→ **Records for processing**
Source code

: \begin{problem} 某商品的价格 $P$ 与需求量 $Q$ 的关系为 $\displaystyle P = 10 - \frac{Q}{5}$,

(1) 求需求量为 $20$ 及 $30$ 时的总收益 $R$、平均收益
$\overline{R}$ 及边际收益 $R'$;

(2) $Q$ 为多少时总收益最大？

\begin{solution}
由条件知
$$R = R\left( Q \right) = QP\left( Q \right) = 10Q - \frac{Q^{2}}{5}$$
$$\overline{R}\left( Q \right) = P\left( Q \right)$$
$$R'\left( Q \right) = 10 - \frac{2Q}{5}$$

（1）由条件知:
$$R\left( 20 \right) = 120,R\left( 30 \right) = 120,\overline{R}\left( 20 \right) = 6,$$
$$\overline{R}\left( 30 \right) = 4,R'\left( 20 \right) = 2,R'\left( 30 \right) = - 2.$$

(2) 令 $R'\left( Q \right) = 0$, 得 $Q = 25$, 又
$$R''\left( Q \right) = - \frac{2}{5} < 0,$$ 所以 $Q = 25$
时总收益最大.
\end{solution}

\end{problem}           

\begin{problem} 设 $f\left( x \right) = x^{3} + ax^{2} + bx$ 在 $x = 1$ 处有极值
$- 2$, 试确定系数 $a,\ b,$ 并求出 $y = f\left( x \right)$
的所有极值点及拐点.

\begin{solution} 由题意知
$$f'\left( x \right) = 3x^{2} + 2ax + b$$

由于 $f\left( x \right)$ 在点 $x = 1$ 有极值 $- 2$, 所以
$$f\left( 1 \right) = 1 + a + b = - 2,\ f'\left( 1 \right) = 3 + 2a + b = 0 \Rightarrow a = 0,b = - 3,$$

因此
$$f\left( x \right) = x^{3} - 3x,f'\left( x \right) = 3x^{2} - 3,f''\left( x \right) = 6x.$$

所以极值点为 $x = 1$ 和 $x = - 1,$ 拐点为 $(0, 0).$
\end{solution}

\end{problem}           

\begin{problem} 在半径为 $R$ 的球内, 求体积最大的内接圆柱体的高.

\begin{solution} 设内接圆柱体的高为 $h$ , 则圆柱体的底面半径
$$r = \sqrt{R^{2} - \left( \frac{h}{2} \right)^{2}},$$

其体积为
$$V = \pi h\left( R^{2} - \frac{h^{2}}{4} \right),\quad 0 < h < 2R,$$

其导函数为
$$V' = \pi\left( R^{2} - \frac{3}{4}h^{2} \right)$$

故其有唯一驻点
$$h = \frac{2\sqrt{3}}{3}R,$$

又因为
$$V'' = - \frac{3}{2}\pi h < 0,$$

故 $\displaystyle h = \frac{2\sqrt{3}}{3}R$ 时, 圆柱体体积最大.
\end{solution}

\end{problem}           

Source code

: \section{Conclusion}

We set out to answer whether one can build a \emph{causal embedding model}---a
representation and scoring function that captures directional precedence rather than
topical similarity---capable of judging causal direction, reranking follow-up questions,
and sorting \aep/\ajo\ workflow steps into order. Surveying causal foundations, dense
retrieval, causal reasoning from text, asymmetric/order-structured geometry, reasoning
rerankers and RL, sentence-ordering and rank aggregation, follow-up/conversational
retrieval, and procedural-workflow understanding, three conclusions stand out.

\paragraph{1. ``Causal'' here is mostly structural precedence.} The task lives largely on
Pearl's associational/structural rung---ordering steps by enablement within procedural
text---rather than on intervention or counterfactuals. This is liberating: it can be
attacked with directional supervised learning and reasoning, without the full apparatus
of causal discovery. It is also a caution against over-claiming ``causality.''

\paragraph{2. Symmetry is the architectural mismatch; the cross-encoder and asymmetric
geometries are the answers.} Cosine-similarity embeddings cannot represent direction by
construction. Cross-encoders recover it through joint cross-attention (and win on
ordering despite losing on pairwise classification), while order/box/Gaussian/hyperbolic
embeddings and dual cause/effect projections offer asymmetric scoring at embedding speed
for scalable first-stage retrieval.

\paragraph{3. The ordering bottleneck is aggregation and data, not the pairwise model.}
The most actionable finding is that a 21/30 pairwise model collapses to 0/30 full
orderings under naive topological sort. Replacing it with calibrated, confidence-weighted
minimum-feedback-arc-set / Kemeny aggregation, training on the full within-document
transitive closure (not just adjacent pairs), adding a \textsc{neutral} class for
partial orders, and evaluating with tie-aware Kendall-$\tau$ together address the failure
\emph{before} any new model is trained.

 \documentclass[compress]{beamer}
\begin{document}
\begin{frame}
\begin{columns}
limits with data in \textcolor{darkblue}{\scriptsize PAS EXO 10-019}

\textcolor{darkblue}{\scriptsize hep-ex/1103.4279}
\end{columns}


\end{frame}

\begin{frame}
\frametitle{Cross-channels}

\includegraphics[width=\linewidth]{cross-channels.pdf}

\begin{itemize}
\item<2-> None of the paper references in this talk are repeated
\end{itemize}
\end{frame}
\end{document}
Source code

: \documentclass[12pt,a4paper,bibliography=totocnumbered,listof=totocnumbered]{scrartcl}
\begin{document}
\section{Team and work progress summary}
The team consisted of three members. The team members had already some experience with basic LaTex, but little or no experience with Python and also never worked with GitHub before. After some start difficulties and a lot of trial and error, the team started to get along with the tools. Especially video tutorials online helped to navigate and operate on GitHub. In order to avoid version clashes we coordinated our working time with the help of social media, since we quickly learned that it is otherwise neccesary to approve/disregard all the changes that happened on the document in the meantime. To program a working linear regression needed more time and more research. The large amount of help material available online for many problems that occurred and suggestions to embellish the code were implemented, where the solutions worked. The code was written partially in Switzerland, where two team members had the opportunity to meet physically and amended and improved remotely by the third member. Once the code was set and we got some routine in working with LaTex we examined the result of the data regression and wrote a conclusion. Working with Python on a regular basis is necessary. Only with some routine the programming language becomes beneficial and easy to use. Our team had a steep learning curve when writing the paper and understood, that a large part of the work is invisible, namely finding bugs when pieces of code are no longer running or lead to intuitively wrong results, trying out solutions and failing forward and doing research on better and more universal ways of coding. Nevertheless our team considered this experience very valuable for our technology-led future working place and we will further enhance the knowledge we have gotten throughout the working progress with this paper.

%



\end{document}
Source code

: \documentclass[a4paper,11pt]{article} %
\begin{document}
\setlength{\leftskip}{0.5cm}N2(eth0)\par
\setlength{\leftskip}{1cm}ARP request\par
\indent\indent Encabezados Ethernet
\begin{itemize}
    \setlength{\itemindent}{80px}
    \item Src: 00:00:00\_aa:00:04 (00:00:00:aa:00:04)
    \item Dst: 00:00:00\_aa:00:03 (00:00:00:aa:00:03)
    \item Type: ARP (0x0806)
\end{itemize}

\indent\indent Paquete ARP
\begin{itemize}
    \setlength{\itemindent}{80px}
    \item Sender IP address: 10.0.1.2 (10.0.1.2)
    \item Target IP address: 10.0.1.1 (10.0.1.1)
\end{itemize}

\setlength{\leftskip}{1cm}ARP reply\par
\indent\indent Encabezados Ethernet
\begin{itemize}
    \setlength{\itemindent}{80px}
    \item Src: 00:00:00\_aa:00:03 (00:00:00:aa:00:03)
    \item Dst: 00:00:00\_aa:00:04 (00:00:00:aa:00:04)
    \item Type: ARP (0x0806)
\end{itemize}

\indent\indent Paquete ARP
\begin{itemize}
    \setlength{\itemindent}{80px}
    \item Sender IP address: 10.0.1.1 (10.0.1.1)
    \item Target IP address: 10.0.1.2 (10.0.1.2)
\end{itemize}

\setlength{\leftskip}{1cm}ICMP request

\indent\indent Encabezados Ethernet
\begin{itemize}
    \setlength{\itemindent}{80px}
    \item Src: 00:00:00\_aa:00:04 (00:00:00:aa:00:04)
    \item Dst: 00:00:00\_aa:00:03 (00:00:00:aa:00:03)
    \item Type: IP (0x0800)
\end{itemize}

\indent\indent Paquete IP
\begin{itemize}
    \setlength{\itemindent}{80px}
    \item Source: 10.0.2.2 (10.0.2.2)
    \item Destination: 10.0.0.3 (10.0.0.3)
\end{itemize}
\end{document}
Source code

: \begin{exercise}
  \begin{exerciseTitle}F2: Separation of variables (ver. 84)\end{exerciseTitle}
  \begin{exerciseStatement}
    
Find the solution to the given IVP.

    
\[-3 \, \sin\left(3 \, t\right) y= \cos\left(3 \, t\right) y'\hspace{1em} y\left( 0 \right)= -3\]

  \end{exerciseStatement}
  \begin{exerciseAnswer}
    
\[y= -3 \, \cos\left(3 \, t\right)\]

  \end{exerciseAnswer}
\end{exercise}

→ **Task brief**
Exact reproduction is required. Give the lines of the data from its first line through the line containing "retrieval, and procedural-workflow", and no others.

→ **Output of the exercise**
Source code

: \begin{problem} 某商品的价格 $P$ 与需求量 $Q$ 的关系为 $\displaystyle P = 10 - \frac{Q}{5}$,

(1) 求需求量为 $20$ 及 $30$ 时的总收益 $R$、平均收益
$\overline{R}$ 及边际收益 $R'$;

(2) $Q$ 为多少时总收益最大？

\begin{solution}
由条件知
$$R = R\left( Q \right) = QP\left( Q \right) = 10Q - \frac{Q^{2}}{5}$$
$$\overline{R}\left( Q \right) = P\left( Q \right)$$
$$R'\left( Q \right) = 10 - \frac{2Q}{5}$$

（1）由条件知:
$$R\left( 20 \right) = 120,R\left( 30 \right) = 120,\overline{R}\left( 20 \right) = 6,$$
$$\overline{R}\left( 30 \right) = 4,R'\left( 20 \right) = 2,R'\left( 30 \right) = - 2.$$

(2) 令 $R'\left( Q \right) = 0$, 得 $Q = 25$, 又
$$R''\left( Q \right) = - \frac{2}{5} < 0,$$ 所以 $Q = 25$
时总收益最大.
\end{solution}

\end{problem}           

\begin{problem} 设 $f\left( x \right) = x^{3} + ax^{2} + bx$ 在 $x = 1$ 处有极值
$- 2$, 试确定系数 $a,\ b,$ 并求出 $y = f\left( x \right)$
的所有极值点及拐点.

\begin{solution} 由题意知
$$f'\left( x \right) = 3x^{2} + 2ax + b$$

由于 $f\left( x \right)$ 在点 $x = 1$ 有极值 $- 2$, 所以
$$f\left( 1 \right) = 1 + a + b = - 2,\ f'\left( 1 \right) = 3 + 2a + b = 0 \Rightarrow a = 0,b = - 3,$$

因此
$$f\left( x \right) = x^{3} - 3x,f'\left( x \right) = 3x^{2} - 3,f''\left( x \right) = 6x.$$

所以极值点为 $x = 1$ 和 $x = - 1,$ 拐点为 $(0, 0).$
\end{solution}

\end{problem}           

\begin{problem} 在半径为 $R$ 的球内, 求体积最大的内接圆柱体的高.

\begin{solution} 设内接圆柱体的高为 $h$ , 则圆柱体的底面半径
$$r = \sqrt{R^{2} - \left( \frac{h}{2} \right)^{2}},$$

其体积为
$$V = \pi h\left( R^{2} - \frac{h^{2}}{4} \right),\quad 0 < h < 2R,$$

其导函数为
$$V' = \pi\left( R^{2} - \frac{3}{4}h^{2} \right)$$

故其有唯一驻点
$$h = \frac{2\sqrt{3}}{3}R,$$

又因为
$$V'' = - \frac{3}{2}\pi h < 0,$$

故 $\displaystyle h = \frac{2\sqrt{3}}{3}R$ 时, 圆柱体体积最大.
\end{solution}

\end{problem}           

Source code

: \section{Conclusion}

We set out to answer whether one can build a \emph{causal embedding model}---a
representation and scoring function that captures directional precedence rather than
topical similarity---capable of judging causal direction, reranking follow-up questions,
and sorting \aep/\ajo\ workflow steps into order. Surveying causal foundations, dense
retrieval, causal reasoning from text, asymmetric/order-structured geometry, reasoning
rerankers and RL, sentence-ordering and rank aggregation, follow-up/conversational
retrieval, and procedural-workflow understanding, three conclusions stand out.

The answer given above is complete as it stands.